Multifamily Price Surpasses Original Return Target

The Quarry Station Apartments’ $49.35 million sale price generated an internal rate of return of 20.31%, surpassing the original return target of 16% to 19% and in less than the originally projected two-year period.

Quarry Station’s value was enhanced through a comprehensive capital improvement program.

SAN ANTONIO—ArborCrowd’s Quarry Station Apartments investment has been realized in less than two years, providing investors with returns higher than initial projections. The property’s $49.35 million sale price generated an internal rate of return of 20.31%, surpassing the original return target of 16% to 19%.

ArborCrowd is the first crowdfunding platform launched by a real estate institution.

The sale of Quarry Station, which is located downtown, represents the second ArborCrowd deal to be realized ahead of schedule and above the projected return target. The first realized investment occurred in July 2018 with the sale of the Southern States Multifamily Portfolio, which generated an IRR of more than 29% for ArborCrowd investors.

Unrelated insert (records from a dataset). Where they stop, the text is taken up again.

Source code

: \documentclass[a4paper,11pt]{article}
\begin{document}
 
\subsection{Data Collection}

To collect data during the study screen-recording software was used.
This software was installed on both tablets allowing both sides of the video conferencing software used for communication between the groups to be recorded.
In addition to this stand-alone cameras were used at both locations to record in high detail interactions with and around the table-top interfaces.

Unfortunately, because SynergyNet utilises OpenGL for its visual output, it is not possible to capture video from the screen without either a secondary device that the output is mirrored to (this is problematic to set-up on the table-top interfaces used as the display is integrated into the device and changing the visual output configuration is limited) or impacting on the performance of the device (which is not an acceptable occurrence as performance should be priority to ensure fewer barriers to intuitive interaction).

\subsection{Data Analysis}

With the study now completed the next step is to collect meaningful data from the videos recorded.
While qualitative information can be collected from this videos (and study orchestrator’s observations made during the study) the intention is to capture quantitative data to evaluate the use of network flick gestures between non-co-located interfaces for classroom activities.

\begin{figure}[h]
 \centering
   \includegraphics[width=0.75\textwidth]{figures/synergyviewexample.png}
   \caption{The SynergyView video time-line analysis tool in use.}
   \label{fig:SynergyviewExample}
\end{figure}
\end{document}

Like the Southern States portfolio investment, the Quarry Station offering was well received by investors, raising $1 million of ArborCrowd’s total $3.2 million equity commitment in the first day. The outcomes of both transactions reflect the quality of ArborCrowd’s rigorous underwriting standards.

“Since inception, our focus has always been on bringing quality deals to the crowd,” said ArborCrowd co-founder and COO Adam Kaufman. “This is a responsibility we take incredibly seriously, and it’s why we employ such a deliberate vetting and underwriting process. We prioritize strong real estate fundamentals over volume of deals, which is an exception to the norm in real estate crowdfunding. This ‘real estate first’ approach differentiates us, and the solid returns we’ve delivered to our investors validate our business model.”

Quarry Station’s value was enhanced through a comprehensive capital improvement program and implementation of institutional property management. Changes included a rebranding of the asset and interior and exterior renovations. These actions created a desirable asset that capitalized on the property’s location in the popular Alamo Heights neighborhood.

“Property improvements included upgrades on roughly 160 units and gut renovations of approximately 35 units were completed,” Kaufman tells GlobeSt.com. “Individual unit upgrades included the installation of granite countertops, new fixtures, luxury lighting, new cabinetry and stainless steel appliances. Additionally, property-wide improvements included a new clubhouse, upgraded fitness center, new security gates and foundation repairs.”

In San Antonio, effective rents rose 3.7% since last year, above the national average of 3.2%, according to a report by Berkadia. Despite this rise, San Antonio’s annual share of wallet remains lower than the national average, still keeping San Antonio affordable among major markets. Developers have been tapering deliveries to achieve supply/demand parity, with rents elevating in a market that has a stable occupancy rate of 93.7%, says Berkadia.